Carney cites Peter Beinart’s 2017 analysis of data that found, “The percentage of white Republicans with no religious affiliation has nearly tripled since 1990.”

As “Alienated America” shows, shifting trends in religiosity are complicated, and the problem of alienation probably stems more from the deinstitutionalization of religion than surging disbelief.  “The unchurching of the working class is a specific instance—the most important instance—of the erosion of civil society,” Carney concludes.

The “Lena Dunham Fallacy” gives name to a problem that (a) is likely symptomatic of elite conservatives’ concentration in coastal cities and (b) creates easy cultural scapegoats that prevent us from understanding threatening trends that warrant our attention. The overrepresentation of single, religiously unaffiliated cosmopolitans in popular culture conditions us to project outward, and onto the left.  

There’s no question elites contribute mightily to the problem (as Tucker Carlson has memorably insisted). Carney tackles that here. But they don’t exactly live like the characters they create, or fully buck the norms they seek to intellectualize out of existence. 

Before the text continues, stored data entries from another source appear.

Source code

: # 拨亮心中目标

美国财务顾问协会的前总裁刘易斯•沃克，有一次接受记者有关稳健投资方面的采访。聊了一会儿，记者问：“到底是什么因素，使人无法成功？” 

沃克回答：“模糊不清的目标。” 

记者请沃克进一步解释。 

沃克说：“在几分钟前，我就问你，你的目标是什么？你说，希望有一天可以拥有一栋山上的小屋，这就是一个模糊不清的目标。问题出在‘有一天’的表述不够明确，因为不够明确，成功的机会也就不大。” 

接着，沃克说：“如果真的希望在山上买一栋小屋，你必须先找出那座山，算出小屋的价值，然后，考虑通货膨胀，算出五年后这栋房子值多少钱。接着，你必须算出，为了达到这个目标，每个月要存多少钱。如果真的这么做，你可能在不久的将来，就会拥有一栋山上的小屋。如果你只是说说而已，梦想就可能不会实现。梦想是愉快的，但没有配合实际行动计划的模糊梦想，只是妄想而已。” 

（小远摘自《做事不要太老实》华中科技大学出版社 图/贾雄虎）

Speaking of Dunham, the “Girls” finale offers some insight here. (Spoilers ahead.) Writing in The New Yorker, Emily Nussbaum lamented the show’s “disconcertingly conservative conclusion.” And with good reason. Entitled “Latching,” the finale found Hannah settling into motherhood, finally achieving some semblance of maturity in this new, jarringly traditional role.

Yes, she remained single. Dunham is unmarried as well. But for all the peace the ending conveyed, “Latching” did indeed feel shocking, bringing the famously progressive show to what its viewers may well have seen as a “disconcertingly conservative conclusion.” At least until they looked around at their own lives.

The Lena Dunham Fallacy explains a problem that’s kept us from seeing the real symptoms of a defining cultural sickness. Given due attention (as in “Alienated America“),  it can help us change that as well.